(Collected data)
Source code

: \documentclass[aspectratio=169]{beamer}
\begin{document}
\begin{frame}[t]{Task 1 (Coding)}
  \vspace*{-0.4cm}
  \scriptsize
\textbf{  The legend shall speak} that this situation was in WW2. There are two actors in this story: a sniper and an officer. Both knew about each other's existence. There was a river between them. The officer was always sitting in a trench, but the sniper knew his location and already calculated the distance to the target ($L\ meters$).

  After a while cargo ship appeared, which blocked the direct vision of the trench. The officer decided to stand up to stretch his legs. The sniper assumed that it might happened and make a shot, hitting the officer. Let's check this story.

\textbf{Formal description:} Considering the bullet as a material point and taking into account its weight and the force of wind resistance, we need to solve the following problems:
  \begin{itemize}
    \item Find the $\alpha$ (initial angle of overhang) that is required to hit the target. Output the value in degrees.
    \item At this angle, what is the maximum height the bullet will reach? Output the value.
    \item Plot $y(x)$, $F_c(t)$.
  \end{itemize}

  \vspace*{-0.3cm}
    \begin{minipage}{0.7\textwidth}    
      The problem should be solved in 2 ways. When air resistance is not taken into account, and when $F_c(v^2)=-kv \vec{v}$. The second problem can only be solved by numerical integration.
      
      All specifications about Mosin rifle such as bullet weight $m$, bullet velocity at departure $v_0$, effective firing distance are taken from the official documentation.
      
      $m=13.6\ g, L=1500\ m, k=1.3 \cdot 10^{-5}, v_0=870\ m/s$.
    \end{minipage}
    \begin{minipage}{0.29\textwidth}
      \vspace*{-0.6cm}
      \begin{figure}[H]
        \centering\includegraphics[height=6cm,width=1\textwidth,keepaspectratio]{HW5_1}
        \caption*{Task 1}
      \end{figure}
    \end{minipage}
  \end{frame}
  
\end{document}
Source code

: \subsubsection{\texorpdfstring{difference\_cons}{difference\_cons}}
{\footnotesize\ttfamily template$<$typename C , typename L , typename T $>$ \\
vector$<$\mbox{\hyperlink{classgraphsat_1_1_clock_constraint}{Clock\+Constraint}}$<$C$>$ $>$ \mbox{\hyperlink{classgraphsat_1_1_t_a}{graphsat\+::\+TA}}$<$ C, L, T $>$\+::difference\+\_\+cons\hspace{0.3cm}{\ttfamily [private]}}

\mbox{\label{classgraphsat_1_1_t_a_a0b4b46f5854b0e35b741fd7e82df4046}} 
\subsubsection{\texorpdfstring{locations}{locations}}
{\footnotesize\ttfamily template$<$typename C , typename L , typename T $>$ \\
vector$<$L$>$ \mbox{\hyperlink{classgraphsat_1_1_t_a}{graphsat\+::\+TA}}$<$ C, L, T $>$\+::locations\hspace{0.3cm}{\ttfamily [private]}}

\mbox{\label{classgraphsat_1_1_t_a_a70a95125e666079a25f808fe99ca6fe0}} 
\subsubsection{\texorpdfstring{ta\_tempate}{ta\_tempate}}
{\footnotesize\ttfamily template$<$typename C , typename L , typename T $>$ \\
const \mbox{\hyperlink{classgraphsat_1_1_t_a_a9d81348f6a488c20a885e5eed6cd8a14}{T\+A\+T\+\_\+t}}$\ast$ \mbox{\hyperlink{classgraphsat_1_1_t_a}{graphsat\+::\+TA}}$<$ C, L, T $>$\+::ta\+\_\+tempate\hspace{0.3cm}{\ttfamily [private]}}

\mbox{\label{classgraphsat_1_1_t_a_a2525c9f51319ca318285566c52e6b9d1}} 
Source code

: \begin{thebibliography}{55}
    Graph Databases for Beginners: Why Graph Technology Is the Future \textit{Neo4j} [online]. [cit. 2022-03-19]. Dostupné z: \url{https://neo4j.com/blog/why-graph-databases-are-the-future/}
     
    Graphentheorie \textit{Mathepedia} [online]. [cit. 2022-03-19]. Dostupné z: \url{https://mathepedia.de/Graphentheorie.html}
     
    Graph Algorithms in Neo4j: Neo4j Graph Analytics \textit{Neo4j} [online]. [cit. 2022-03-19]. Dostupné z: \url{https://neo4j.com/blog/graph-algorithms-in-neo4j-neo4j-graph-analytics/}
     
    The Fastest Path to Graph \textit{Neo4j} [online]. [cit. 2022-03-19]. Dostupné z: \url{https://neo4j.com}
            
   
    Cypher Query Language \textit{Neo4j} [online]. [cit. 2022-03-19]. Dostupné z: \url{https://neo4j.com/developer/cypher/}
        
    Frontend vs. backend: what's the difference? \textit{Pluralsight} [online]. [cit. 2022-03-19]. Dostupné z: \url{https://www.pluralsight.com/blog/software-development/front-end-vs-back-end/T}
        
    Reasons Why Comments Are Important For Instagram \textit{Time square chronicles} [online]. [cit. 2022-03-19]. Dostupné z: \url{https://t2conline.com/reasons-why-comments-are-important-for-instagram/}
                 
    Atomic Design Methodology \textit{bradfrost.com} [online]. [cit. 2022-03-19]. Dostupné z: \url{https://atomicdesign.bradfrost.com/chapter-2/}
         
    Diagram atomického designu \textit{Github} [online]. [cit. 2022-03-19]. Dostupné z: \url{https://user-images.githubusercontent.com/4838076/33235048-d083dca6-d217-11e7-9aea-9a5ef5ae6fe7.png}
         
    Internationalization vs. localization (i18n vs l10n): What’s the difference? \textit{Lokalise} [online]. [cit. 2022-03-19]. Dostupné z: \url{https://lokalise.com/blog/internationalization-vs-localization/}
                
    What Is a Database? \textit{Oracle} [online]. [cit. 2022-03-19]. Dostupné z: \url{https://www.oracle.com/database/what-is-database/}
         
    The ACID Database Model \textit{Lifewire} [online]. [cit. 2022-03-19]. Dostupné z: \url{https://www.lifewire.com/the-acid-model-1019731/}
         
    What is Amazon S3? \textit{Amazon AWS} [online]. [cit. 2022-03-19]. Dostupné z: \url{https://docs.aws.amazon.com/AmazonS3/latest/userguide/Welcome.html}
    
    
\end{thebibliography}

Exercise objective:
An exact retyping of every line in the records is needed.

Written solution:
Source code

: \documentclass[aspectratio=169]{beamer}
\begin{document}
\begin{frame}[t]{Task 1 (Coding)}
  \vspace*{-0.4cm}
  \scriptsize
\textbf{  The legend shall speak} that this situation was in WW2. There are two actors in this story: a sniper and an officer. Both knew about each other's existence. There was a river between them. The officer was always sitting in a trench, but the sniper knew his location and already calculated the distance to the target ($L\ meters$).

  After a while cargo ship appeared, which blocked the direct vision of the trench. The officer decided to stand up to stretch his legs. The sniper assumed that it might happened and make a shot, hitting the officer. Let's check this story.

\textbf{Formal description:} Considering the bullet as a material point and taking into account its weight and the force of wind resistance, we need to solve the following problems:
  \begin{itemize}
    \item Find the $\alpha$ (initial angle of overhang) that is required to hit the target. Output the value in degrees.
    \item At this angle, what is the maximum height the bullet will reach? Output the value.
    \item Plot $y(x)$, $F_c(t)$.
  \end{itemize}

  \vspace*{-0.3cm}
    \begin{minipage}{0.7\textwidth}    
      The problem should be solved in 2 ways. When air resistance is not taken into account, and when $F_c(v^2)=-kv \vec{v}$. The second problem can only be solved by numerical integration.
      
      All specifications about Mosin rifle such as bullet weight $m$, bullet velocity at departure $v_0$, effective firing distance are taken from the official documentation.
      
      $m=13.6\ g, L=1500\ m, k=1.3 \cdot 10^{-5}, v_0=870\ m/s$.
    \end{minipage}
    \begin{minipage}{0.29\textwidth}
      \vspace*{-0.6cm}
      \begin{figure}[H]
        \centering\includegraphics[height=6cm,width=1\textwidth,keepaspectratio]{HW5_1}
        \caption*{Task 1}
      \end{figure}
    \end{minipage}
  \end{frame}
  
\end{document}
Source code

: \subsubsection{\texorpdfstring{difference\_cons}{difference\_cons}}
{\footnotesize\ttfamily template$<$typename C , typename L , typename T $>$ \\
vector$<$\mbox{\hyperlink{classgraphsat_1_1_clock_constraint}{Clock\+Constraint}}$<$C$>$ $>$ \mbox{\hyperlink{classgraphsat_1_1_t_a}{graphsat\+::\+TA}}$<$ C, L, T $>$\+::difference\+\_\+cons\hspace{0.3cm}{\ttfamily [private]}}

\mbox{\label{classgraphsat_1_1_t_a_a0b4b46f5854b0e35b741fd7e82df4046}} 
\subsubsection{\texorpdfstring{locations}{locations}}
{\footnotesize\ttfamily template$<$typename C , typename L , typename T $>$ \\
vector$<$L$>$ \mbox{\hyperlink{classgraphsat_1_1_t_a}{graphsat\+::\+TA}}$<$ C, L, T $>$\+::locations\hspace{0.3cm}{\ttfamily [private]}}

\mbox{\label{classgraphsat_1_1_t_a_a70a95125e666079a25f808fe99ca6fe0}} 
\subsubsection{\texorpdfstring{ta\_tempate}{ta\_tempate}}
{\footnotesize\ttfamily template$<$typename C , typename L , typename T $>$ \\
const \mbox{\hyperlink{classgraphsat_1_1_t_a_a9d81348f6a488c20a885e5eed6cd8a14}{T\+A\+T\+\_\+t}}$\ast$ \mbox{\hyperlink{classgraphsat_1_1_t_a}{graphsat\+::\+TA}}$<$ C, L, T $>$\+::ta\+\_\+tempate\hspace{0.3cm}{\ttfamily [private]}}

\mbox{\label{classgraphsat_1_1_t_a_a2525c9f51319ca318285566c52e6b9d1}} 
Source code

: \begin{thebibliography}{55}
    Graph Databases for Beginners: Why Graph Technology Is the Future \textit{Neo4j} [online]. [cit. 2022-03-19]. Dostupné z: \url{https://neo4j.com/blog/why-graph-databases-are-the-future/}
     
    Graphentheorie \textit{Mathepedia} [online]. [cit. 2022-03-19]. Dostupné z: \url{https://mathepedia.de/Graphentheorie.html}
     
    Graph Algorithms in Neo4j: Neo4j Graph Analytics \textit{Neo4j} [online]. [cit. 2022-03-19]. Dostupné z: \url{https://neo4j.com/blog/graph-algorithms-in-neo4j-neo4j-graph-analytics/}
     
    The Fastest Path to Graph \textit{Neo4j} [online]. [cit. 2022-03-19]. Dostupné z: \url{https://neo4j.com}
            
   
    Cypher Query Language \textit{Neo4j} [online]. [cit. 2022-03-19]. Dostupné z: \url{https://neo4j.com/developer/cypher/}
        
    Frontend vs. backend: what's the difference? \textit{Pluralsight} [online]. [cit. 2022-03-19]. Dostupné z: \url{https://www.pluralsight.com/blog/software-development/front-end-vs-back-end/T}
        
    Reasons Why Comments Are Important For Instagram \textit{Time square chronicles} [online]. [cit. 2022-03-19]. Dostupné z: \url{https://t2conline.com/reasons-why-comments-are-important-for-instagram/}
                 
    Atomic Design Methodology \textit{bradfrost.com} [online]. [cit. 2022-03-19]. Dostupné z: \url{https://atomicdesign.bradfrost.com/chapter-2/}
         
    Diagram atomického designu \textit{Github} [online]. [cit. 2022-03-19]. Dostupné z: \url{https://user-images.githubusercontent.com/4838076/33235048-d083dca6-d217-11e7-9aea-9a5ef5ae6fe7.png}
         
    Internationalization vs. localization (i18n vs l10n): What’s the difference? \textit{Lokalise} [online]. [cit. 2022-03-19]. Dostupné z: \url{https://lokalise.com/blog/internationalization-vs-localization/}
                
    What Is a Database? \textit{Oracle} [online]. [cit. 2022-03-19]. Dostupné z: \url{https://www.oracle.com/database/what-is-database/}
         
    The ACID Database Model \textit{Lifewire} [online]. [cit. 2022-03-19]. Dostupné z: \url{https://www.lifewire.com/the-acid-model-1019731/}
         
    What is Amazon S3? \textit{Amazon AWS} [online]. [cit. 2022-03-19]. Dostupné z: \url{https://docs.aws.amazon.com/AmazonS3/latest/userguide/Welcome.html}
    
    
\end{thebibliography}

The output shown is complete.